Además, apuntó contra el funcionamiento del IPS, la obra social del Estado provincial: “El IPS nos descuenta, pero el servicio es deficiente desde hace años. No sé en qué se invierte lo que se descuenta, porque todos terminamos en los CAPS y hospitales”, criticó.

En su testimonio, Amarilla remarcó el impacto personal y familiar que le significó estar detenido sin condena: “Mi esposa me dijo en la última visita ‘estoy presa igual que vos’. Lo estuvimos 8 meses y 24 días. Me sacaron la dignidad y me mostraron como un delincuente”.

Sobre su rol como nuevo legislador, fue claro: “No es momento de descansar. Es momento de trabajar por el pueblo misionero que confió en mí. Lo que menos puedo hacer es ponerme a trabajar ya”.

También, apuntó contra el Gobierno provincial, a quien responsabilizó por la falta de diálogo que derivó en el acampe frente a Jefatura en mayo de 2024: “Desde 2020 tratamos de hacer entender al gobierno las necesidades del personal penitenciario.
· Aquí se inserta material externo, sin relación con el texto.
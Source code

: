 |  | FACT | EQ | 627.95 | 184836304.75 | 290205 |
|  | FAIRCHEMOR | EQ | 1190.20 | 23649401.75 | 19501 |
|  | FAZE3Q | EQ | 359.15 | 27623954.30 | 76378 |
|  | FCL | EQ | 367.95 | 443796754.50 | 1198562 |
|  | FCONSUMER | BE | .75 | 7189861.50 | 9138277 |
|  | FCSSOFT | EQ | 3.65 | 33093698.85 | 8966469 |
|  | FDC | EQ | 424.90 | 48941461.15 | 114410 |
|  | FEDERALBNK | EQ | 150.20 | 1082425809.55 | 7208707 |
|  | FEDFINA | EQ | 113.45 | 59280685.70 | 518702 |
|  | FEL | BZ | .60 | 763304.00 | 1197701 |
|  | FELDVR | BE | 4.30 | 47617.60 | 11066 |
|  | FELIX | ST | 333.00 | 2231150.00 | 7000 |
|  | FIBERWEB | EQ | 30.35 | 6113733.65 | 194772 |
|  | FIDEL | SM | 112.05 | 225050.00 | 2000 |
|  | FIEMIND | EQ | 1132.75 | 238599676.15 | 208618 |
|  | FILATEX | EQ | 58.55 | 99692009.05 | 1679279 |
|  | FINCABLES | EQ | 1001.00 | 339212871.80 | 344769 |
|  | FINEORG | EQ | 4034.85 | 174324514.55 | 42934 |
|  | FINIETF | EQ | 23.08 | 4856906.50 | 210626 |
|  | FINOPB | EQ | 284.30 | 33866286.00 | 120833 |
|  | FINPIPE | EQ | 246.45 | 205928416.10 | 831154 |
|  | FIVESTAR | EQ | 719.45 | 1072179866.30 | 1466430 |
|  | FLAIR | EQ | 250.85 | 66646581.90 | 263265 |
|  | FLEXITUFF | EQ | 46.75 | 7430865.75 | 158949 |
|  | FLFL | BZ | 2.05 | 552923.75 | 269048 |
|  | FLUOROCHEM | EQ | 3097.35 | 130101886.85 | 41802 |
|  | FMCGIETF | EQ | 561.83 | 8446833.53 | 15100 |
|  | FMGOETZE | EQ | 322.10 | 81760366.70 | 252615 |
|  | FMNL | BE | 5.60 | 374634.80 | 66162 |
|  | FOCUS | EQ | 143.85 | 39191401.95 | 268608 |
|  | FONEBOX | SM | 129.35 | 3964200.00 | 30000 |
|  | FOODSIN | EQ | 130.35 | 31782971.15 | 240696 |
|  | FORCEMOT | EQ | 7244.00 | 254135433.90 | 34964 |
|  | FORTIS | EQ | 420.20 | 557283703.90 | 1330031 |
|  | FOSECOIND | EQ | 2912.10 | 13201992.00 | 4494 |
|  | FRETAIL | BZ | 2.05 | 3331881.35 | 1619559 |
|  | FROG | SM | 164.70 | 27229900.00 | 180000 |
No supieron leerlo. Cuando nos fuimos de Jefatura, vino todo lo demás. Me responsabilizaron de todo”.

Finalmente, sostuvo: “Alguien tenía que pagar por el acampe. Me tocó a mí y a siete compañeros más. El gobierno debe hacer un mea culpa. Yo no soy político, soy policía. Me lo quitaron todo, pero el pueblo entendió que vamos por el buen camino”.